::: Source records :::
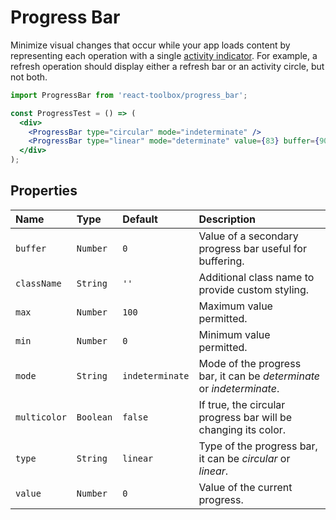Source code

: # Progress Bar

Minimize visual changes that occur while your app loads content by representing each operation with a single [activity indicator](https://www.google.com/design/spec/components/progress-activity.html). For example, a refresh operation should display either a refresh bar or an activity circle, but not both.

<!-- example -->
```jsx
import ProgressBar from 'react-toolbox/progress_bar';

const ProgressTest = () => (
  <div>
    <ProgressBar type="circular" mode="indeterminate" />
    <ProgressBar type="linear" mode="determinate" value={83} buffer={90}/>    
  </div>
);
```

## Properties

| Name          | Type    | Default         | Description|
|:-----|:-----|:-----|:-----|
| `buffer`    | `Number`  | `0`             | Value of a secondary progress bar useful for buffering.|
| `className` | `String`  | `''`            | Additional class name to provide custom styling.|
| `max`       | `Number`  | `100`           | Maximum value permitted.|
| `min`       | `Number`  | `0`             | Minimum value permitted.|
| `mode`      | `String`  | `indeterminate` | Mode of the progress bar, it can be *determinate* or *indeterminate*.|
| `multicolor`  | `Boolean`  | `false` | If true, the circular progress bar will be changing its color.|
| `type`      | `String`  | `linear`        | Type of the progress bar, it can be *circular* or *linear*.|
| `value`     | `Number`  | `0`             | Value of the current progress.|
:::
**Exercise aim**
Each entry above is to be written out again unchanged, apart from the pictures, which are left out.

**Result of the task**
Source code

: # Progress Bar

Minimize visual changes that occur while your app loads content by representing each operation with a single [activity indicator](https://www.google.com/design/spec/components/progress-activity.html). For example, a refresh operation should display either a refresh bar or an activity circle, but not both.

<!-- example -->
```jsx
import ProgressBar from 'react-toolbox/progress_bar';

const ProgressTest = () => (
  <div>
    <ProgressBar type="circular" mode="indeterminate" />
    <ProgressBar type="linear" mode="determinate" value={83} buffer={90}/>    
  </div>
);
```

## Properties

| Name          | Type    | Default         | Description|
|:-----|:-----|:-----|:-----|
| `buffer`    | `Number`  | `0`             | Value of a secondary progress bar useful for buffering.|
| `className` | `String`  | `''`            | Additional class name to provide custom styling.|
| `max`       | `Number`  | `100`           | Maximum value permitted.|
| `min`       | `Number`  | `0`             | Minimum value permitted.|
| `mode`      | `String`  | `indeterminate` | Mode of the progress bar, it can be *determinate* or *indeterminate*.|
| `multicolor`  | `Boolean`  | `false` | If true, the circular progress bar will be changing its color.|
| `type`      | `String`  | `linear`        | Type of the progress bar, it can be *circular* or *linear*.|
| `value`     | `Number`  | `0`             | Value of the current progress.|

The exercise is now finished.